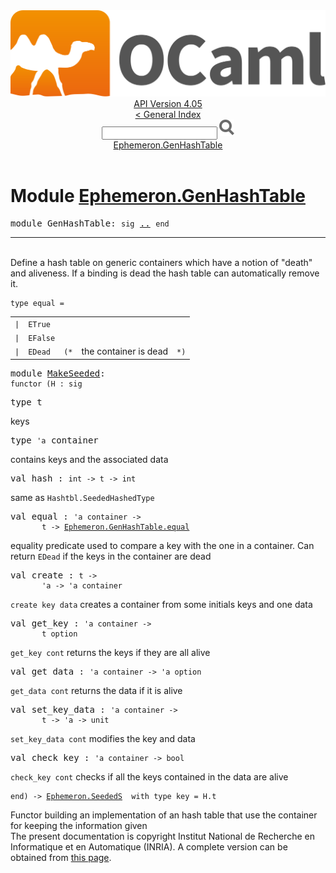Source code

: <!-- ((! set title API !)) ((! set documentation !)) ((! set api !)) ((! set nobreadcrumb !)) -->
<div class="api"><header><nav class="toc brand"><a class="brand" href="https://ocaml.org/"><img src="colour-logo-gray.svg" class="svg" alt="OCaml"></a></nav><nav class="toc"><div class="toc_version"><a href="/docs" id="version-select">API Version 4.05</a></div><a href="index.html">&lt; General Index</a><div class="api_search"><input type="text" name="apisearch" id="api_search" oninput="mySearch(false);" onkeypress="this.oninput();" onclick="this.oninput();" onpaste="this.oninput();">
<img src="search_icon.svg" alt="Search" class="svg" onclick="mySearch(false)"></div>
<div id="search_results"></div><div class="toc_title"><a href="#top">Ephemeron.GenHashTable</a></div><ul></ul></nav></header>

<h1>Module <a href="type_Ephemeron.GenHashTable.html">Ephemeron.GenHashTable</a></h1>

<pre><span class="keyword">module</span> GenHashTable: <code class="code"><span class="keyword">sig</span></code> <a href="Ephemeron.GenHashTable.html">..</a> <code class="code"><span class="keyword">end</span></code></pre><hr width="100%">
<br>
Define a hash table on generic containers which have a notion of
      "death" and aliveness. If a binding is dead the hash table can
      automatically remove it.<br>

<pre><code><span id="TYPEequal"><span class="keyword">type</span> <code class="type"></code>equal</span> = </code></pre><table class="typetable">
<tbody><tr>
<td align="left" valign="top">
<code><span class="keyword">|</span></code></td>
<td align="left" valign="top">
<code><span id="TYPEELTequal.ETrue"><span class="constructor">ETrue</span></span></code></td>

</tr>
<tr>
<td align="left" valign="top">
<code><span class="keyword">|</span></code></td>
<td align="left" valign="top">
<code><span id="TYPEELTequal.EFalse"><span class="constructor">EFalse</span></span></code></td>

</tr>
<tr>
<td align="left" valign="top">
<code><span class="keyword">|</span></code></td>
<td align="left" valign="top">
<code><span id="TYPEELTequal.EDead"><span class="constructor">EDead</span></span></code></td>
<td class="typefieldcomment" align="left" valign="top"><code>(*</code></td><td class="typefieldcomment" align="left" valign="top"><div class="info ">
the container is dead<br>
</div>
</td><td class="typefieldcomment" align="left" valign="bottom"><code>*)</code></td>
</tr></tbody></table>



<pre><span class="keyword">module</span> <a href="Ephemeron.GenHashTable.MakeSeeded.html">MakeSeeded</a>: <div class="sig_block"><code class="code"><span class="keyword">functor</span>&nbsp;(</code><code class="code"><span class="constructor">H</span></code><code class="code">&nbsp;:&nbsp;</code><code class="code"><span class="keyword">sig</span></code></div></pre><div class="sig_block">
<pre><span id="TYPEt"><span class="keyword">type</span> <code class="type"></code>t</span> </pre>
<div class="info ">
keys<br>
</div>


<pre><span id="TYPEcontainer"><span class="keyword">type</span> <code class="type">'a</code> container</span> </pre>
<div class="info ">
contains keys and the associated data<br>
</div>


<pre><span id="VALhash"><span class="keyword">val</span> hash</span> : <code class="type">int -&gt; t -&gt; int</code></pre><div class="info ">
same as <code class="code"><span class="constructor">Hashtbl</span>.<span class="constructor">SeededHashedType</span></code><br>
</div>

<pre><span id="VALequal"><span class="keyword">val</span> equal</span> : <code class="type">'a container -&gt;<br>       t -&gt; <a href="Ephemeron.GenHashTable.html#TYPEequal">Ephemeron.GenHashTable.equal</a></code></pre><div class="info ">
equality predicate used to compare a key with the one in a
        container. Can return <code class="code"><span class="constructor">EDead</span></code> if the keys in the container are
        dead<br>
</div>

<pre><span id="VALcreate"><span class="keyword">val</span> create</span> : <code class="type">t -&gt;<br>       'a -&gt; 'a container</code></pre><div class="info ">
<code class="code">create&nbsp;key&nbsp;data</code> creates a container from
        some initials keys and one data<br>
</div>

<pre><span id="VALget_key"><span class="keyword">val</span> get_key</span> : <code class="type">'a container -&gt;<br>       t option</code></pre><div class="info ">
<code class="code">get_key&nbsp;cont</code> returns the keys if they are all alive<br>
</div>

<pre><span id="VALget_data"><span class="keyword">val</span> get_data</span> : <code class="type">'a container -&gt; 'a option</code></pre><div class="info ">
<code class="code">get_data&nbsp;cont</code> returns the data if it is alive<br>
</div>

<pre><span id="VALset_key_data"><span class="keyword">val</span> set_key_data</span> : <code class="type">'a container -&gt;<br>       t -&gt; 'a -&gt; unit</code></pre><div class="info ">
<code class="code">set_key_data&nbsp;cont</code> modifies the key and data<br>
</div>

<pre><span id="VALcheck_key"><span class="keyword">val</span> check_key</span> : <code class="type">'a container -&gt; bool</code></pre><div class="info ">
<code class="code">check_key&nbsp;cont</code> checks if all the keys contained in the data
        are alive<br>
</div>
</div><pre><code class="code"><span class="keyword">end</span></code><code class="code">)&nbsp;<span class="keywordsign">-&gt;</span>&nbsp;</code><code class="type"><a href="Ephemeron.SeededS.html">Ephemeron.SeededS</a></code><code class="type">  with type key = H.t</code></pre><div class="info">
Functor building an implementation of an hash table that use the container
      for keeping the information given
</div>
<div class="copyright">The present documentation is copyright Institut National de Recherche en Informatique et en Automatique (INRIA). A complete version can be obtained from <a href="http://caml.inria.fr/pub/docs/manual-ocaml/">this page</a>.</div></div>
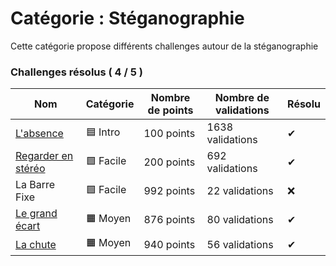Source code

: # Catégorie : Stéganographie

Cette catégorie propose différents challenges autour de la stéganographie

### Challenges résolus ( 4 / 5 )

| Nom | Catégorie | Nombre de points | Nombre de validations | Résolu |
| - | - | - | - | - |
| [L'absence](./L'absence/) | 🟦 Intro | 100 points | 1638 validations | ✔ |
| [Regarder en stéréo](./Regarder%20en%20stéréo/) | 🟩 Facile | 200 points | 692 validations | ✔ |
| La Barre Fixe | 🟩 Facile | 992 points | 22 validations | ❌ |
| [Le grand écart](./Le%20grand%20écart/) | 🟧 Moyen | 876 points | 80 validations | ✔ |
| [La chute](./La%20chute/) | 🟧 Moyen | 940 points | 56 validations | ✔ |

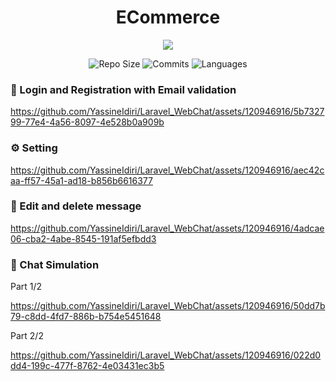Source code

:  <div align="center">
  
  # ECommerce
</div>

<p align="center">
  <a href="https://skillicons.dev">
    <img src="https://skillicons.dev/icons?i=laravel,js,htmx" />
  </a>
</p>


<div align="center">

![Repo Size](https://img.shields.io/github/repo-size/YassineIdiri/Laravel_WebChat.svg)
![Commits](https://img.shields.io/github/commit-activity/m/YassineIdiri/Laravel_WebChat.svg)
![Languages](https://img.shields.io/github/languages/top/YassineIdiri/Laravel_WebChat.svg)

</div>


### 🔐 Login and Registration with Email validation
https://github.com/YassineIdiri/Laravel_WebChat/assets/120946916/5b732799-77e4-4a56-8097-4e528b0a909b

### ⚙️ Setting
https://github.com/YassineIdiri/Laravel_WebChat/assets/120946916/aec42caa-ff57-45a1-ad18-b856b6616377

### 💬 Edit and delete message
https://github.com/YassineIdiri/Laravel_WebChat/assets/120946916/4adcae06-cba2-4abe-8545-191af5efbdd3

###  💬 Chat Simulation
Part 1/2

https://github.com/YassineIdiri/Laravel_WebChat/assets/120946916/50dd7b79-c8dd-4fd7-886b-b754e5451648

Part 2/2

https://github.com/YassineIdiri/Laravel_WebChat/assets/120946916/022d0dd4-199c-477f-8762-4e03431ec3b5


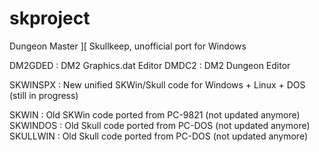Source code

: # skproject
Dungeon Master ][ Skullkeep, unofficial port for Windows

DM2GDED : DM2 Graphics.dat Editor
DMDC2 : DM2 Dungeon Editor

SKWINSPX : New unified SKWin/Skull code for Windows + Linux + DOS (still in progress)

SKWIN : Old SKWin code ported from PC-9821 (not updated anymore)
SKWINDOS : Old Skull code ported from PC-DOS (not updated anymore)
SKULLWIN : Old Skull code ported from PC-DOS (not updated anymore)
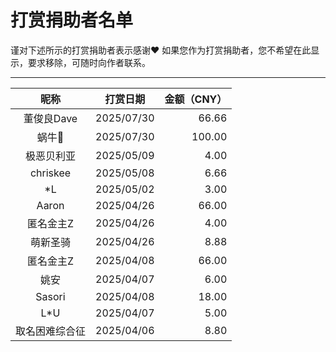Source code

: # 打赏捐助者名单
谨对下述所示的打赏捐助者表示感谢❤
如果您作为打赏捐助者，您不希望在此显示，要求移除，可随时向作者联系。

---

|昵称   |打赏日期  |金额（CNY）|
|:-----:|:--------:|----------:|
|董俊良Dave|2025/07/30|66.66|
|蜗牛🐌|2025/07/30|100.00|
|极恶贝利亚|2025/05/09|4.00|
|chriskee|2025/05/08|6.66|
|*L|2025/05/02|3.00|
|Aaron|2025/04/26|66.00|
|匿名金主Z|2025/04/26|4.00|
|萌新圣骑|2025/04/26|8.88|
|匿名金主Z|2025/04/08|66.00|
|姚安|2025/04/07|6.00|
|Sasori|2025/04/08|18.00|
|L*U|2025/04/07|5.00|
|取名困难综合征|2025/04/06|8.80|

== TASK TO CARRY OUT ==
Filter the entries above down to the lines containing the word "anymore".

== ANSWER FOR THIS EXERCISE ==
SKWIN : Old SKWin code ported from PC-9821 (not updated anymore)
SKWINDOS : Old Skull code ported from PC-DOS (not updated anymore)
SKULLWIN : Old Skull code ported from PC-DOS (not updated anymore)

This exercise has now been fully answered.